Hellenic Hypermarkets Sklavenitis
- Type: Société Anonyme
- Industry: Retail (Grocery)
- Founded: 1954; 72 years ago
- Headquarters: Kifissou Avenue 136, Peristeri, Athens, Greece
- Number of locations: 541 (May 2025)
- Key people: Gerasimos Sklavenitis (CEO)
- Products: Groceries, consumer goods
- Revenue: €5.157.697b (2023)
- Net income: €96,995m (2023)
- Number of employees: 40,318 (May 2025)
- Website: sklavenitis.gr

= Sklavenitis =

Greek supermarket chain

A hypermarket in Efkarpia, Thessaloniki, approximately 12,057sq.metres

Sklavenitis (Σκλαβενίτης) is a Greek-owned supermarket chain operating primarily in Greece and Cyprus. As of March 1, 2017, it became the largest retail group in Greece, following the acquisition of Marinopoulos Group, which had previously held the leading position in the market. The company currently operates 459 stores in Greece and 27 in Cyprus, surpassing competitors such as Masoutis and Alfa-Beta Vassilopoulos (a subsidiary of the Ahold Delhaize Group).

==History==
=== Founding and Early Years ===
Sklavenitis was founded in 1954 by Yiannis Sklavenitis (1924–1993) and Spyros Sklavenitis (1927–2006), beginning as a wholesale business in Ano Petralona, Athens. Shortly after its establishment, the company relocated to a privately owned facility on Kifisou Avenue in Peristeri. In 1967, the company was formally registered as "I. Sklavenitis & Co. General Partnership."

Under the company's initiative, the telephone-order service TELEXYP was created, marking the first phone-based grocery delivery service in Greece. In 1969, Sklavenitis opened its first supermarket in Peristeri. In 1975, their younger brother Nassos Sklavenitis joined the company. That year also saw the expansion outside of Peristeri with a large store opening in the Kaminia district of Piraeus. In 1979, the first central warehouses were inaugurated, covering 4,500 m^{2} and including a packaging facility for rice, sugar, and dry goods.

=== 1990s to 2016 ===
In 1992, the original Peristeri store was renovated, adding a 3,050 m^{2} exhibition space. In 1998, the company launched its first hypermarket in Nea Chalkidona.

During the early 2000s, the company experienced stagnation. In 2006, 95% of the company shares were acquired by the four children of Spyros Sklavenitis. Growth resumed through acquisitions:

- In 2007, acquisition of Papageorgiou AEE
- In 2010, eleven stores from Atlantic
- In 2013, nine stores from Extra, five from Balaskas, and four from Doukas

In December 2013, the company entered the Cretan market by acquiring 60% of the Halkiadakis chain (formerly part of Veropoulos), which operated 38 stores and employed 940 staff. In 2014, new 30,000 m^{2} warehouses were opened in Elefsina.
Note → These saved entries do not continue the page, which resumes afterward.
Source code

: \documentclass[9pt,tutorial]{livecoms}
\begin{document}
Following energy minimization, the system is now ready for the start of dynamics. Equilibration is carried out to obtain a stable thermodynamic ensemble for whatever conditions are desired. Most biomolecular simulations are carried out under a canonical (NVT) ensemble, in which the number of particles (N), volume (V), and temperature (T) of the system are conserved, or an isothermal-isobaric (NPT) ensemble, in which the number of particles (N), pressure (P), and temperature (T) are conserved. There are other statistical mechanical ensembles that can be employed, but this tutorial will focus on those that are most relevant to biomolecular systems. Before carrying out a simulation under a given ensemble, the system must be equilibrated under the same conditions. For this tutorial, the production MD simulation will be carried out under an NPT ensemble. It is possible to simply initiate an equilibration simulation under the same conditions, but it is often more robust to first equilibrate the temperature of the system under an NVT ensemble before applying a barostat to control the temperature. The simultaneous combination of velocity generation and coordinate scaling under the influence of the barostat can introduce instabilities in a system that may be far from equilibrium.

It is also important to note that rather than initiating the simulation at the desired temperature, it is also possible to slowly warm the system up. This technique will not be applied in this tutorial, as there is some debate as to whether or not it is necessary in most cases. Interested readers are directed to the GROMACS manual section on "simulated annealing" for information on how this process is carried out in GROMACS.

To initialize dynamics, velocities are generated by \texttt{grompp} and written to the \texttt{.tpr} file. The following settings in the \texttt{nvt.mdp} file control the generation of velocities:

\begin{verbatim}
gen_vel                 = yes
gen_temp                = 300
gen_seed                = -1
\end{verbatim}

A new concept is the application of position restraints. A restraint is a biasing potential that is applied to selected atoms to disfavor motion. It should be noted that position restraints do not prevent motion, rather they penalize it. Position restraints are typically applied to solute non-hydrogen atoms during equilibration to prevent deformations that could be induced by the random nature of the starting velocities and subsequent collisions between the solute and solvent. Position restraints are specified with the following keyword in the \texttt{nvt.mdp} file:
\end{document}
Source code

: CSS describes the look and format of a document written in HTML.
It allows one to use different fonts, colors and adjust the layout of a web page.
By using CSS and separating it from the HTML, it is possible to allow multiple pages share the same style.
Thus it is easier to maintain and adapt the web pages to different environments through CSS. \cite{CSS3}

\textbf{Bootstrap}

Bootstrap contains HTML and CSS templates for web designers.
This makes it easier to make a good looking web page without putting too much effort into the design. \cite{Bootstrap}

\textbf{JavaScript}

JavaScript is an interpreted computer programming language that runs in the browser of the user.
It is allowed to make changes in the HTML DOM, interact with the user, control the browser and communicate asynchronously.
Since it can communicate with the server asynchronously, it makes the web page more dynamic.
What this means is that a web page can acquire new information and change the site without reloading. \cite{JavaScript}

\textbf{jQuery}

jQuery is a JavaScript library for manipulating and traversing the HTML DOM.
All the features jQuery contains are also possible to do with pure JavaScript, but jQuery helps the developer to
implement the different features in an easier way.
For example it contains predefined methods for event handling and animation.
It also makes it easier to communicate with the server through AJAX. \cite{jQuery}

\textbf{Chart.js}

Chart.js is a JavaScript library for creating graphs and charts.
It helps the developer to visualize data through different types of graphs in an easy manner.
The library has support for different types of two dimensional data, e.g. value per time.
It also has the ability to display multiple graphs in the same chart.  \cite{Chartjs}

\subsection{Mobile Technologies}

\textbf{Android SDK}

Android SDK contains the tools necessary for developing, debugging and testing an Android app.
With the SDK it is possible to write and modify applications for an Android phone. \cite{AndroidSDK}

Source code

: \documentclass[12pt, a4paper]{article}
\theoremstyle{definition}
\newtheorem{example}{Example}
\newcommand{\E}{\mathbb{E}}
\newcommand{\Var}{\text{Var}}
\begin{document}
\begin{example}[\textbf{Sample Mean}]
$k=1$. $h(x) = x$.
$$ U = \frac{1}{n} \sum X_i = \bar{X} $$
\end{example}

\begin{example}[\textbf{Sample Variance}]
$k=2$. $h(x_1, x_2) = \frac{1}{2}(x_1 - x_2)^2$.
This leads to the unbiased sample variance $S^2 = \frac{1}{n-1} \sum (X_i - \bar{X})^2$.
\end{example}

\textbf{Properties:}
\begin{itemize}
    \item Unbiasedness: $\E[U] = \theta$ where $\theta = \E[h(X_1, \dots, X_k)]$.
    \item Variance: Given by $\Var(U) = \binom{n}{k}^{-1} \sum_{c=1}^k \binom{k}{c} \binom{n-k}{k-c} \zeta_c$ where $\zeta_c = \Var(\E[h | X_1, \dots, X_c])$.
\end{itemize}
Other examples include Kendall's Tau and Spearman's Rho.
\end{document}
In 2015, the company acquired Makro Hellas, which was rebranded as The Mart.

=== Acquisition of Marinopoulos and Expansion ===
On September 3, 2016, Sklavenitis Group announced the acquisition of Marinopoulos Group after extended negotiations. The acquisition was approved by court on January 16, 2017, and by the Competition Commission on January 26. Until that point, Marinopoulos was the largest supermarket chain in Greece.

On March 1, 2017, Marinopoulos ceased operations, and most of its assets were absorbed by a newly established subsidiary, Hellenic Hypermarkets Sklavenitis S.A., which included all Carrefour Express and Carrefour Marinopoulos stores, excluding those in Northern Greece owned by Karypidis.

In the same year, Sklavenitis also acquired a 55% stake in the Kronos chain, completing the acquisition in 2019.

=== 2020s Developments ===

In 2020, amid the COVID-19 pandemic, the company launched its online supermarket (e-market). In April 2021, it acquired 9 of 11 stores in Ioannina operated by SEP Papadopoulos. At the end of 2022, it purchased 4 stores from the Athens-based Yegos chain (a former ELOMAS member), which were rebranded as Yegos in early 2023. The remaining two stores were sold to Masoutis.

In spring 2023, Sklavenitis acquired all stores of the Thessalian AS Agora chain (formerly part of ELOMAS) located in Larissa and Pieria. That same year, the company opened its first store in Mytilene. Sklavenitis achieved national recognition by ranking 5th on the Forbes 2023 list of top Greek businesses.

In 2024, the group expanded further by acquiring two stores of the Flevaris chain in Rhodes, one store in Asprovalta, and nine stores of the Papantoniou chain in Cyprus.